Abstract
The temperature profile (TP) of the intracluster medium (ICM) is of primeval importance for deriving the dynamical parameters of the largest equilibrium systems known in the universe, in particular their total mass profile. Analytical models of the ICM often assume that the ICM is isothermal or parametrize the TP with a polytropic index. This parameter is ajusted to observations, but has in fact poor physical meaning for values other than 1 or 5/3, when considering monoatomic gases. In this article, I present a theoretical model of a relaxed cluster where the TP is instead structured by electronic thermal conduction. Neglecting cooling and heating terms, the stationnary energy conservation equation reduces to a 2nd order differential equation, whose resolution requires two boundary conditions, taken here as the inner radius and the ratio between inner and outer temperature. Once these two constants are chosen, the TP has a fixed analytical expression, which reproduces nicely the observed ``universal'' TP obtained by Markevitch et al. (1998) from ASCA data.
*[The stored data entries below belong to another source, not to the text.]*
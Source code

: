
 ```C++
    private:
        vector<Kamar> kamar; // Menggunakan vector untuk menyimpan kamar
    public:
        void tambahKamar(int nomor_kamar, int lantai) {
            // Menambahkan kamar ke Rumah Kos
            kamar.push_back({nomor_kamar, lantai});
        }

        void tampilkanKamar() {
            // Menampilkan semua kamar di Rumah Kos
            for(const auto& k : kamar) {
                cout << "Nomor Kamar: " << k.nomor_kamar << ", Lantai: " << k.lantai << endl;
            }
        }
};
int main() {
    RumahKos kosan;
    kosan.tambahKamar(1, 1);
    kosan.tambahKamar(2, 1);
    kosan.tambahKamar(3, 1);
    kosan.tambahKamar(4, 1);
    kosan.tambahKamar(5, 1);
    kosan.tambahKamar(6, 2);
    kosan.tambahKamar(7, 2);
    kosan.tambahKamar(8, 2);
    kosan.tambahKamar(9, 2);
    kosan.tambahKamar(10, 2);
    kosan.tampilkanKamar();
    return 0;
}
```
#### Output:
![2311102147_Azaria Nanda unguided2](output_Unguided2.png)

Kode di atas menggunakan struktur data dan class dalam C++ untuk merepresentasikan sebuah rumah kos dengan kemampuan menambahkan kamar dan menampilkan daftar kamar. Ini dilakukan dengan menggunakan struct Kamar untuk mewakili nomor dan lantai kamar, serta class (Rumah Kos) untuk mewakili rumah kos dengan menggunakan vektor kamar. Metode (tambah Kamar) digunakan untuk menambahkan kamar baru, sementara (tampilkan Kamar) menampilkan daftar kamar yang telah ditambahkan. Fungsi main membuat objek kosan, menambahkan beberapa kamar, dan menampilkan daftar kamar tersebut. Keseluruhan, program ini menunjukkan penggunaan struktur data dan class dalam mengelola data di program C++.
Using observed X-ray surface brightnesses for two hot clusters with spatially resolved TP, the local polytropic index and the hot gas fraction profile are predicted and compare very well with ASCA observations (Markevitch et al 1999). Moreover, the total density profile derived from observed X-ray surface brightness, hydrostatic equilibrium and the conduction-driven TP is very well fit by three analytical profiles found to describe the structure of galactic or cluster halos in numerical simulations of collisionless matter (Hernquist, 1991; Navarro et al. 1995, 1997; Burkert 1995). (abriged)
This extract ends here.